● **YOUR INSTRUCTIONS**
Return every record below exactly; leave out the images.

====== MATERIALS PROVIDED ======

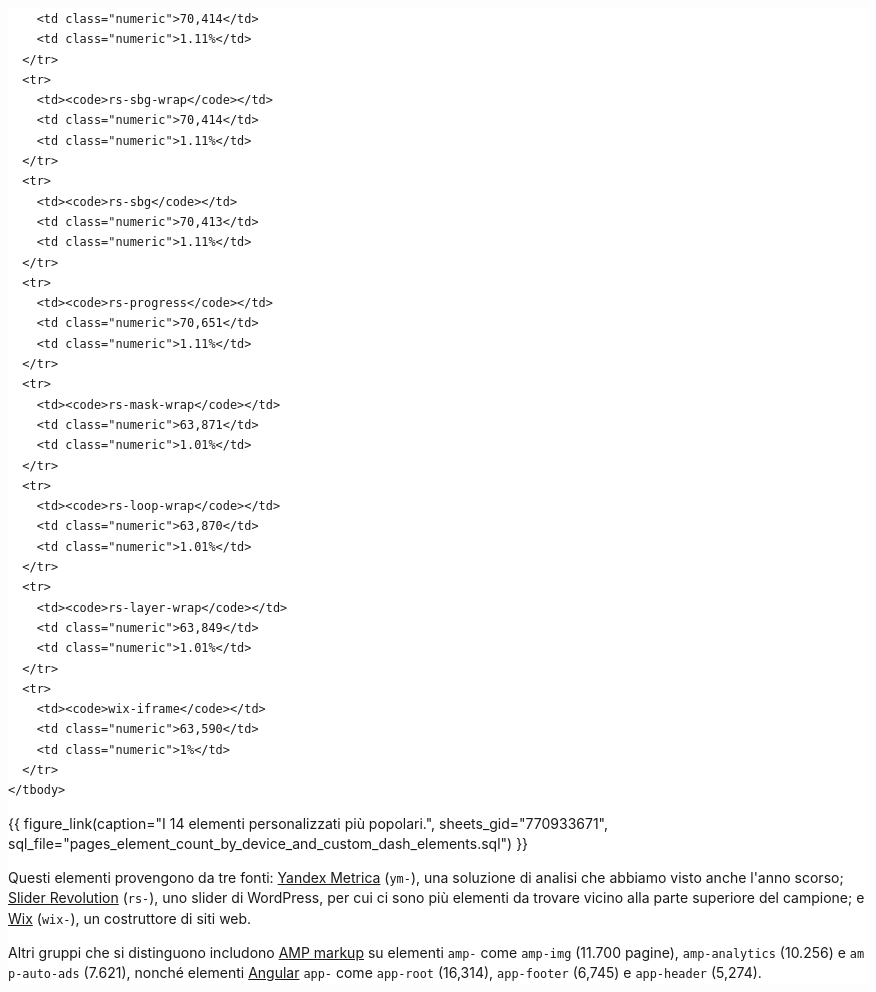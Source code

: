         <td class="numeric">70,414</td>
        <td class="numeric">1.11%</td>
      </tr>
      <tr>
        <td><code>rs-sbg-wrap</code></td>
        <td class="numeric">70,414</td>
        <td class="numeric">1.11%</td>
      </tr>
      <tr>
        <td><code>rs-sbg</code></td>
        <td class="numeric">70,413</td>
        <td class="numeric">1.11%</td>
      </tr>
      <tr>
        <td><code>rs-progress</code></td>
        <td class="numeric">70,651</td>
        <td class="numeric">1.11%</td>
      </tr>
      <tr>
        <td><code>rs-mask-wrap</code></td>
        <td class="numeric">63,871</td>
        <td class="numeric">1.01%</td>
      </tr>
      <tr>
        <td><code>rs-loop-wrap</code></td>
        <td class="numeric">63,870</td>
        <td class="numeric">1.01%</td>
      </tr>
      <tr>
        <td><code>rs-layer-wrap</code></td>
        <td class="numeric">63,849</td>
        <td class="numeric">1.01%</td>
      </tr>
      <tr>
        <td><code>wix-iframe</code></td>
        <td class="numeric">63,590</td>
        <td class="numeric">1%</td>
      </tr>
    </tbody>
  </table>
  <figcaption>{{ figure_link(caption="I 14 elementi personalizzati più popolari.", sheets_gid="770933671", sql_file="pages_element_count_by_device_and_custom_dash_elements.sql") }}</figcaption>
</figure>

Questi elementi provengono da tre fonti: <a hreflang="en" href="https://metrica.yandex.com/about">Yandex Metrica</a> (`ym-`), una soluzione di analisi che abbiamo visto anche l'anno scorso; <a hreflang="en" href="https://www.sliderrevolution.com/">Slider Revolution</a> (`rs-`), uno slider di WordPress, per cui ci sono più elementi da trovare vicino alla parte superiore del campione; e <a hreflang="en" href="https://www.wix.com/">Wix</a> (`wix-`), un costruttore di siti web.

Altri gruppi che si distinguono includono <a hreflang="en" href="https://amp.dev/">AMP markup</a> su elementi `amp-` come `amp-img` (11.700 pagine), `amp-analytics` (10.256) e `amp-auto-ads` (7.621), nonché elementi <a hreflang="en" href="https://angular.io/">Angular</a> `app-` come `app-root` (16,314), `app-footer` (6,745) e `app-header` (5,274).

======

● **YOUR SOLUTION**
Source code

:         <td class="numeric">70,414</td>
        <td class="numeric">1.11%</td>
      </tr>
      <tr>
        <td><code>rs-sbg-wrap</code></td>
        <td class="numeric">70,414</td>
        <td class="numeric">1.11%</td>
      </tr>
      <tr>
        <td><code>rs-sbg</code></td>
        <td class="numeric">70,413</td>
        <td class="numeric">1.11%</td>
      </tr>
      <tr>
        <td><code>rs-progress</code></td>
        <td class="numeric">70,651</td>
        <td class="numeric">1.11%</td>
      </tr>
      <tr>
        <td><code>rs-mask-wrap</code></td>
        <td class="numeric">63,871</td>
        <td class="numeric">1.01%</td>
      </tr>
      <tr>
        <td><code>rs-loop-wrap</code></td>
        <td class="numeric">63,870</td>
        <td class="numeric">1.01%</td>
      </tr>
      <tr>
        <td><code>rs-layer-wrap</code></td>
        <td class="numeric">63,849</td>
        <td class="numeric">1.01%</td>
      </tr>
      <tr>
        <td><code>wix-iframe</code></td>
        <td class="numeric">63,590</td>
        <td class="numeric">1%</td>
      </tr>
    </tbody>
  </table>
  <figcaption>{{ figure_link(caption="I 14 elementi personalizzati più popolari.", sheets_gid="770933671", sql_file="pages_element_count_by_device_and_custom_dash_elements.sql") }}</figcaption>
</figure>

Questi elementi provengono da tre fonti: <a hreflang="en" href="https://metrica.yandex.com/about">Yandex Metrica</a> (`ym-`), una soluzione di analisi che abbiamo visto anche l'anno scorso; <a hreflang="en" href="https://www.sliderrevolution.com/">Slider Revolution</a> (`rs-`), uno slider di WordPress, per cui ci sono più elementi da trovare vicino alla parte superiore del campione; e <a hreflang="en" href="https://www.wix.com/">Wix</a> (`wix-`), un costruttore di siti web.

Altri gruppi che si distinguono includono <a hreflang="en" href="https://amp.dev/">AMP markup</a> su elementi `amp-` come `amp-img` (11.700 pagine), `amp-analytics` (10.256) e `amp-auto-ads` (7.621), nonché elementi <a hreflang="en" href="https://angular.io/">Angular</a> `app-` come `app-root` (16,314), `app-footer` (6,745) e `app-header` (5,274).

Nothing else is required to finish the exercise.